The goals must be for people enter at low (or no) personal cost, express their own specific clinical and psychosocial needs, find the right clinical or psychosocial service the first time they present, and carry relevant prior and current treatment information across relevant clinical and psychosocial service providers.

The impact of the services they receive must be assessed and monitored, with dynamic coordination so that the system responds to a person’s changing needs.

One of the distinguishing features of our current approach is the lack of systemic accountability. The tools described here offer greater connection and coordination, permitting enhanced systemic oversight to, for example, explore whether primary mental health care prevents unnecessary hospitalisation. This is currently not reported.

It should be the aim for our primary mental health system that every time someone seeks help for care, their needs are appropriately assessed and responded to in a personalised but standardised way and with equity and consistency. This is not beyond us.

Dr Sebastian Rosenberg is a Senior Lecturer at the Brain and Mind Centre at the University of Sydney.

Professor Ian Hickie is Co-Director, Health and Policy at the Brain and Mind Centre at the University of Sydney.

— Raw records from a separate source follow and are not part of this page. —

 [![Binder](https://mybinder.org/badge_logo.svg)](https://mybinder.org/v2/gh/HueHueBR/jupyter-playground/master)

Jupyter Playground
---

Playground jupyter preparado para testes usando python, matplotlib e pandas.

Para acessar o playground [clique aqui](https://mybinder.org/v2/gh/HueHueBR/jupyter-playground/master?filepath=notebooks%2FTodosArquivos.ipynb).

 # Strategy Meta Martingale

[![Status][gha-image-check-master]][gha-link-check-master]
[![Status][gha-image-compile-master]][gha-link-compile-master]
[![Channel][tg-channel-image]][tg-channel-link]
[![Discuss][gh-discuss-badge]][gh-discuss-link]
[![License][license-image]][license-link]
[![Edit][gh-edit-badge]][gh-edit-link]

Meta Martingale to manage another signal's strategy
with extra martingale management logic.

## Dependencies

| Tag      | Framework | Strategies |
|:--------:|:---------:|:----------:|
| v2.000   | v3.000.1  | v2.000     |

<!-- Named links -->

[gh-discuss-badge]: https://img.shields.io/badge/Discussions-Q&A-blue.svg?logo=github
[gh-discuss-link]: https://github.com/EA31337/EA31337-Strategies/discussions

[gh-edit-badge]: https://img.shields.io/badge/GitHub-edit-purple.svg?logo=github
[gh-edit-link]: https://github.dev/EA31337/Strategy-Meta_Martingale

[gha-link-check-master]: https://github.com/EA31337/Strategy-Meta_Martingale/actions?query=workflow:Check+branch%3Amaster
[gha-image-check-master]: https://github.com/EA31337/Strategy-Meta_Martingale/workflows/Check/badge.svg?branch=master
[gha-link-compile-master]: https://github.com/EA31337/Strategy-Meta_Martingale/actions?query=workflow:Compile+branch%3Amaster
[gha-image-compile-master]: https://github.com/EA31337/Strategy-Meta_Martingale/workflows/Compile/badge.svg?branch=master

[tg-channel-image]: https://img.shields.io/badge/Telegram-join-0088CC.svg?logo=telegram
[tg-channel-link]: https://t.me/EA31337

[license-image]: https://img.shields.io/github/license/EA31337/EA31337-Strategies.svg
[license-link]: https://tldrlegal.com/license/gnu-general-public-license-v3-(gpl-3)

He holds a 3.2% shareholding in Innowell Pty Ltd, which delivers digital mental health tools.

Dr Frank Iorfino is an early career researcher for the Brain and Mind Centre at the University of Sydney. 

You can read more about the authors’ work here.

The statements or opinions expressed in this article reflect the views of the authors and do not necessarily represent the official policy of the AMA, the MJA or InSight+ unless so stated.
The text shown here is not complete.